■ What the task asks
What lines in the records include the string "unique"? Return each one.

■ Input for this task
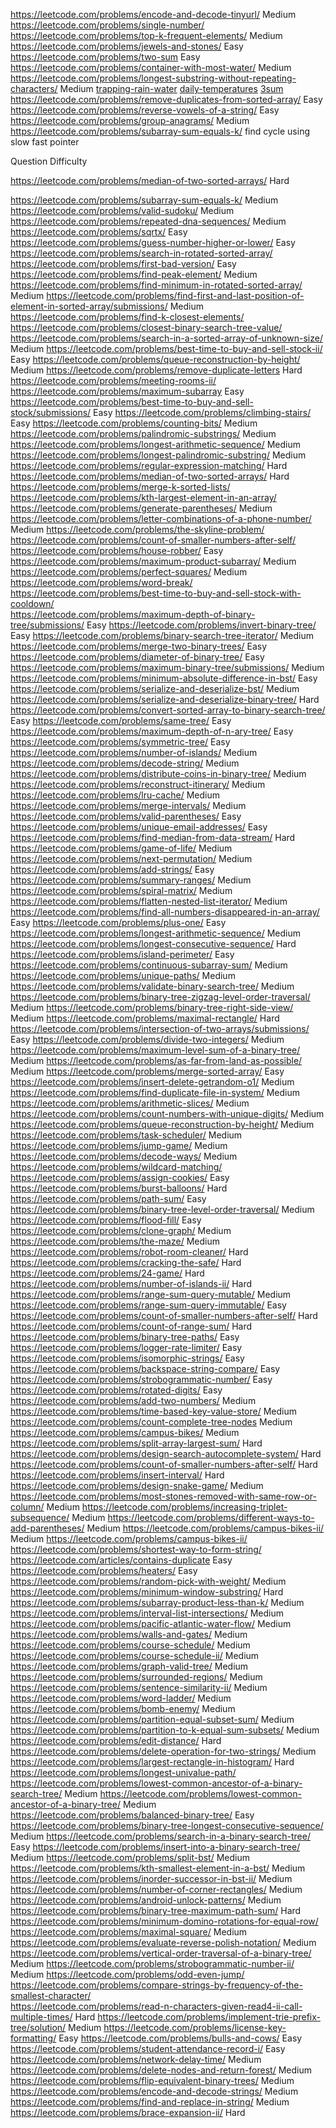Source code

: https://leetcode.com/problems/encode-and-decode-tinyurl/	Medium
https://leetcode.com/problems/single-number/
https://leetcode.com/problems/top-k-frequent-elements/	Medium
https://leetcode.com/problems/jewels-and-stones/	Easy
https://leetcode.com/problems/two-sum	Easy
https://leetcode.com/problems/container-with-most-water/	Medium
https://leetcode.com/problems/longest-substring-without-repeating-characters/	Medium
[trapping-rain-water](https://leetcode.com/problems/trapping-rain-water/)
[daily-temperatures](https://leetcode.com/problems/daily-temperatures/)
[3sum](https://leetcode.com/problems/3sum/)
https://leetcode.com/problems/remove-duplicates-from-sorted-array/ Easy
https://leetcode.com/problems/reverse-vowels-of-a-string/	Easy
https://leetcode.com/problems/group-anagrams/	Medium
https://leetcode.com/problems/subarray-sum-equals-k/ find cycle using slow fast pointer

Question	Difficulty

https://leetcode.com/problems/median-of-two-sorted-arrays/	Hard


https://leetcode.com/problems/subarray-sum-equals-k/	Medium
https://leetcode.com/problems/valid-sudoku/	Medium
https://leetcode.com/problems/repeated-dna-sequences/	Medium
https://leetcode.com/problems/sqrtx/	Easy
https://leetcode.com/problems/guess-number-higher-or-lower/	Easy
https://leetcode.com/problems/search-in-rotated-sorted-array/	
https://leetcode.com/problems/first-bad-version/	Easy
https://leetcode.com/problems/find-peak-element/	Medium
https://leetcode.com/problems/find-minimum-in-rotated-sorted-array/	Medium
https://leetcode.com/problems/find-first-and-last-position-of-element-in-sorted-array/submissions/	Medium
https://leetcode.com/problems/find-k-closest-elements/	
https://leetcode.com/problems/closest-binary-search-tree-value/	
https://leetcode.com/problems/search-in-a-sorted-array-of-unknown-size/	Medium
https://leetcode.com/problems/best-time-to-buy-and-sell-stock-ii/	Easy
https://leetcode.com/problems/queue-reconstruction-by-height/	Medium
https://leetcode.com/problems/remove-duplicate-letters	Hard
https://leetcode.com/problems/meeting-rooms-ii/	
https://leetcode.com/problems/maximum-subarray	Easy
https://leetcode.com/problems/best-time-to-buy-and-sell-stock/submissions/	Easy
https://leetcode.com/problems/climbing-stairs/	Easy
https://leetcode.com/problems/counting-bits/	Medium
https://leetcode.com/problems/palindromic-substrings/	Medium
https://leetcode.com/problems/longest-arithmetic-sequence/	Medium
https://leetcode.com/problems/longest-palindromic-substring/	Medium
https://leetcode.com/problems/regular-expression-matching/	Hard
https://leetcode.com/problems/median-of-two-sorted-arrays/	Hard
https://leetcode.com/problems/merge-k-sorted-lists/	
https://leetcode.com/problems/kth-largest-element-in-an-array/	
https://leetcode.com/problems/generate-parentheses/	Medium
https://leetcode.com/problems/letter-combinations-of-a-phone-number/	Medium
https://leetcode.com/problems/the-skyline-problem/	
https://leetcode.com/problems/count-of-smaller-numbers-after-self/	
https://leetcode.com/problems/house-robber/	Easy
https://leetcode.com/problems/maximum-product-subarray/	Medium
https://leetcode.com/problems/perfect-squares/	Medium
https://leetcode.com/problems/word-break/	
https://leetcode.com/problems/best-time-to-buy-and-sell-stock-with-cooldown/	
https://leetcode.com/problems/maximum-depth-of-binary-tree/submissions/	Easy
https://leetcode.com/problems/invert-binary-tree/	Easy
https://leetcode.com/problems/binary-search-tree-iterator/	Medium
https://leetcode.com/problems/merge-two-binary-trees/	Easy
https://leetcode.com/problems/diameter-of-binary-tree/	Easy
https://leetcode.com/problems/maximum-binary-tree/submissions/	Medium
https://leetcode.com/problems/minimum-absolute-difference-in-bst/	Easy
https://leetcode.com/problems/serialize-and-deserialize-bst/	Medium
https://leetcode.com/problems/serialize-and-deserialize-binary-tree/	Hard
https://leetcode.com/problems/convert-sorted-array-to-binary-search-tree/	Easy
https://leetcode.com/problems/same-tree/	Easy
https://leetcode.com/problems/maximum-depth-of-n-ary-tree/	Easy
https://leetcode.com/problems/symmetric-tree/	Easy
https://leetcode.com/problems/number-of-islands/	Medium
https://leetcode.com/problems/decode-string/	Medium
https://leetcode.com/problems/distribute-coins-in-binary-tree/	Medium
https://leetcode.com/problems/reconstruct-itinerary/	Medium
https://leetcode.com/problems/lru-cache/	Medium
https://leetcode.com/problems/merge-intervals/	Medium
https://leetcode.com/problems/valid-parentheses/	Easy
https://leetcode.com/problems/unique-email-addresses/	Easy
https://leetcode.com/problems/find-median-from-data-stream/	Hard
https://leetcode.com/problems/game-of-life/	Medium
https://leetcode.com/problems/next-permutation/	Medium
https://leetcode.com/problems/add-strings/	Easy
https://leetcode.com/problems/summary-ranges/	Medium
https://leetcode.com/problems/spiral-matrix/	Medium
https://leetcode.com/problems/flatten-nested-list-iterator/	Medium
https://leetcode.com/problems/find-all-numbers-disappeared-in-an-array/	Easy
https://leetcode.com/problems/plus-one/	Easy
https://leetcode.com/problems/longest-arithmetic-sequence/	Medium
https://leetcode.com/problems/longest-consecutive-sequence/	Hard
https://leetcode.com/problems/island-perimeter/	Easy
https://leetcode.com/problems/continuous-subarray-sum/	Medium
https://leetcode.com/problems/unique-paths/	Medium
https://leetcode.com/problems/validate-binary-search-tree/	Medium
https://leetcode.com/problems/binary-tree-zigzag-level-order-traversal/	Medium
https://leetcode.com/problems/binary-tree-right-side-view/	Medium
https://leetcode.com/problems/maximal-rectangle/	Hard
https://leetcode.com/problems/intersection-of-two-arrays/submissions/	Easy
https://leetcode.com/problems/divide-two-integers/	Medium
https://leetcode.com/problems/maximum-level-sum-of-a-binary-tree/	Medium
https://leetcode.com/problems/as-far-from-land-as-possible/	Medium
https://leetcode.com/problems/merge-sorted-array/	Easy
https://leetcode.com/problems/insert-delete-getrandom-o1/	Medium
https://leetcode.com/problems/find-duplicate-file-in-system/	Medium
https://leetcode.com/problems/arithmetic-slices/	Medium
https://leetcode.com/problems/count-numbers-with-unique-digits/	Medium
https://leetcode.com/problems/queue-reconstruction-by-height/	Medium
https://leetcode.com/problems/task-scheduler/	Medium
https://leetcode.com/problems/jump-game/	Medium
https://leetcode.com/problems/decode-ways/	Medium
https://leetcode.com/problems/wildcard-matching/	
https://leetcode.com/problems/assign-cookies/	Easy
https://leetcode.com/problems/burst-balloons/	Hard
https://leetcode.com/problems/path-sum/	Easy
https://leetcode.com/problems/binary-tree-level-order-traversal/	Medium
https://leetcode.com/problems/flood-fill/	Easy
https://leetcode.com/problems/clone-graph/	Medium
https://leetcode.com/problems/the-maze/	Medium
https://leetcode.com/problems/robot-room-cleaner/	Hard
https://leetcode.com/problems/cracking-the-safe/	Hard
https://leetcode.com/problems/24-game/	Hard
https://leetcode.com/problems/number-of-islands-ii/	Hard
https://leetcode.com/problems/range-sum-query-mutable/	Medium
https://leetcode.com/problems/range-sum-query-immutable/	Easy
https://leetcode.com/problems/count-of-smaller-numbers-after-self/	Hard
https://leetcode.com/problems/count-of-range-sum/	Hard
https://leetcode.com/problems/binary-tree-paths/	Easy
https://leetcode.com/problems/logger-rate-limiter/	Easy
https://leetcode.com/problems/isomorphic-strings/	Easy
https://leetcode.com/problems/backspace-string-compare/	Easy
https://leetcode.com/problems/strobogrammatic-number/	Easy
https://leetcode.com/problems/rotated-digits/	Easy
https://leetcode.com/problems/add-two-numbers/	Medium
https://leetcode.com/problems/time-based-key-value-store/	Medium
https://leetcode.com/problems/count-complete-tree-nodes	Medium
https://leetcode.com/problems/campus-bikes/	Medium
https://leetcode.com/problems/split-array-largest-sum/	Hard
https://leetcode.com/problems/design-search-autocomplete-system/	Hard
https://leetcode.com/problems/count-of-smaller-numbers-after-self/	Hard
https://leetcode.com/problems/insert-interval/	Hard
https://leetcode.com/problems/design-snake-game/	Medium
https://leetcode.com/problems/most-stones-removed-with-same-row-or-column/	Medium
https://leetcode.com/problems/increasing-triplet-subsequence/	Medium
https://leetcode.com/problems/different-ways-to-add-parentheses/	Medium
https://leetcode.com/problems/campus-bikes-ii/	Medium
https://leetcode.com/problems/campus-bikes-ii/	
https://leetcode.com/problems/shortest-way-to-form-string/	
https://leetcode.com/articles/contains-duplicate	Easy
https://leetcode.com/problems/heaters/	Easy
https://leetcode.com/problems/random-pick-with-weight/	Medium
https://leetcode.com/problems/minimum-window-substring/	Hard
https://leetcode.com/problems/subarray-product-less-than-k/	Medium
https://leetcode.com/problems/interval-list-intersections/	Medium
https://leetcode.com/problems/pacific-atlantic-water-flow/	Medium
https://leetcode.com/problems/walls-and-gates/	Medium
https://leetcode.com/problems/course-schedule/	Medium
https://leetcode.com/problems/course-schedule-ii/	Medium
https://leetcode.com/problems/graph-valid-tree/	Medium
https://leetcode.com/problems/surrounded-regions/	Medium
https://leetcode.com/problems/sentence-similarity-ii/	Medium
https://leetcode.com/problems/word-ladder/	Medium
https://leetcode.com/problems/bomb-enemy/	Medium
https://leetcode.com/problems/partition-equal-subset-sum/	Medium
https://leetcode.com/problems/partition-to-k-equal-sum-subsets/	Medium
https://leetcode.com/problems/edit-distance/	Hard
https://leetcode.com/problems/delete-operation-for-two-strings/	Medium
https://leetcode.com/problems/largest-rectangle-in-histogram/	Hard
https://leetcode.com/problems/longest-univalue-path/	
https://leetcode.com/problems/lowest-common-ancestor-of-a-binary-search-tree/	Medium
https://leetcode.com/problems/lowest-common-ancestor-of-a-binary-tree/	Medium
https://leetcode.com/problems/balanced-binary-tree/	Easy
https://leetcode.com/problems/binary-tree-longest-consecutive-sequence/	Medium
https://leetcode.com/problems/search-in-a-binary-search-tree/	Easy
https://leetcode.com/problems/insert-into-a-binary-search-tree/	Medium
https://leetcode.com/problems/split-bst/	Medium
https://leetcode.com/problems/kth-smallest-element-in-a-bst/	Medium
https://leetcode.com/problems/inorder-successor-in-bst-ii/	Medium
https://leetcode.com/problems/number-of-corner-rectangles/	Medium
https://leetcode.com/problems/android-unlock-patterns/	Medium
https://leetcode.com/problems/binary-tree-maximum-path-sum/	Hard
https://leetcode.com/problems/minimum-domino-rotations-for-equal-row/	
https://leetcode.com/problems/maximal-square/	Medium
https://leetcode.com/problems/evaluate-reverse-polish-notation/	Medium
https://leetcode.com/problems/vertical-order-traversal-of-a-binary-tree/	Medium
https://leetcode.com/problems/strobogrammatic-number-ii/	Medium
https://leetcode.com/problems/odd-even-jump/	
https://leetcode.com/problems/compare-strings-by-frequency-of-the-smallest-character/	
https://leetcode.com/problems/read-n-characters-given-read4-ii-call-multiple-times/	Hard
https://leetcode.com/problems/implement-trie-prefix-tree/solution/	Medium
https://leetcode.com/problems/license-key-formatting/	Easy
https://leetcode.com/problems/bulls-and-cows/	Easy
https://leetcode.com/problems/student-attendance-record-i/	Easy
https://leetcode.com/problems/network-delay-time/	Medium
https://leetcode.com/problems/delete-nodes-and-return-forest/	Medium
https://leetcode.com/problems/flip-equivalent-binary-trees/	Medium
https://leetcode.com/problems/encode-and-decode-strings/	Medium
https://leetcode.com/problems/find-and-replace-in-string/	Medium
https://leetcode.com/problems/brace-expansion-ii/	Hard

■ Answer
https://leetcode.com/problems/unique-email-addresses/	Easy
https://leetcode.com/problems/unique-paths/	Medium
https://leetcode.com/problems/count-numbers-with-unique-digits/	Medium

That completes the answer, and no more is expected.